Hurt told the judge that by farming and ranching, local residents can produce multiple crops for many years which supply families with food, while coal is a one-time crop that produces little. "You guys sitting up here in suits, I bet you go out for a steak once in awhile. Well, you can gnaw on steak now, but can you gnaw on coal at night and be satisfied?"

Hurt's neighbor Gordon Krance also expressed concern that South Heart Coal LLC is withholding information from local residents. "I hear a lot of talk 'we'll replace the water, we'll fix the roads, we'll reclaim the land,' but not once have I heard someone from South Heart LLC stand up and say 'I will replace your health if you get cancer,'" Krance said. "We don't deserve to suffer health complications so a big coal company can make money."

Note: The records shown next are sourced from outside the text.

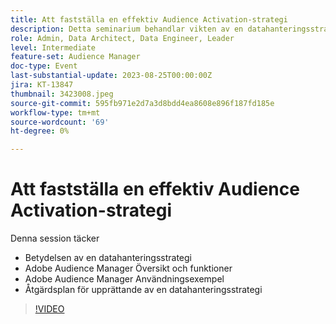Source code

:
 ```yaml
---
title: Att fastställa en effektiv Audience Activation-strategi
description: Detta seminarium behandlar vikten av en datahanteringsstrategi, Adobe Audience Manager Översikt och funktioner, Adobe Audience Manager Användningsexempel, Action Plan for Setting Up a Data Management Strategy
role: Admin, Data Architect, Data Engineer, Leader
level: Intermediate
feature-set: Audience Manager
doc-type: Event
last-substantial-update: 2023-08-25T00:00:00Z
jira: KT-13847
thumbnail: 3423008.jpeg
source-git-commit: 595fb971e2d7a3d8bdd4ea8608e896f187fd185e
workflow-type: tm+mt
source-wordcount: '69'
ht-degree: 0%

---
```



# Att fastställa en effektiv Audience Activation-strategi

Denna session täcker

- Betydelsen av en datahanteringsstrategi
- Adobe Audience Manager Översikt och funktioner
- Adobe Audience Manager Användningsexempel
- Åtgärdsplan för upprättande av en datahanteringsstrategi

>[!VIDEO](https://video.tv.adobe.com/v/3423008/?learn=on)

The informal hearing was presided over by an Administrative Law Judge who will make a recommendation to the North Dakota Public Service Commission. The informal hearing process is being held open, possibly until the end of the year, until the coal company can correct nearly 400 technical deficiencies contained in the surface mining permit application.

"Once the informal hearing process is closed we will ask for a formal hearing," Schafer says. "We will continue to work with Neighbors United and our South Heart Coalition partners in the months to come to keep the issue before the public and eventually stop this destructive project."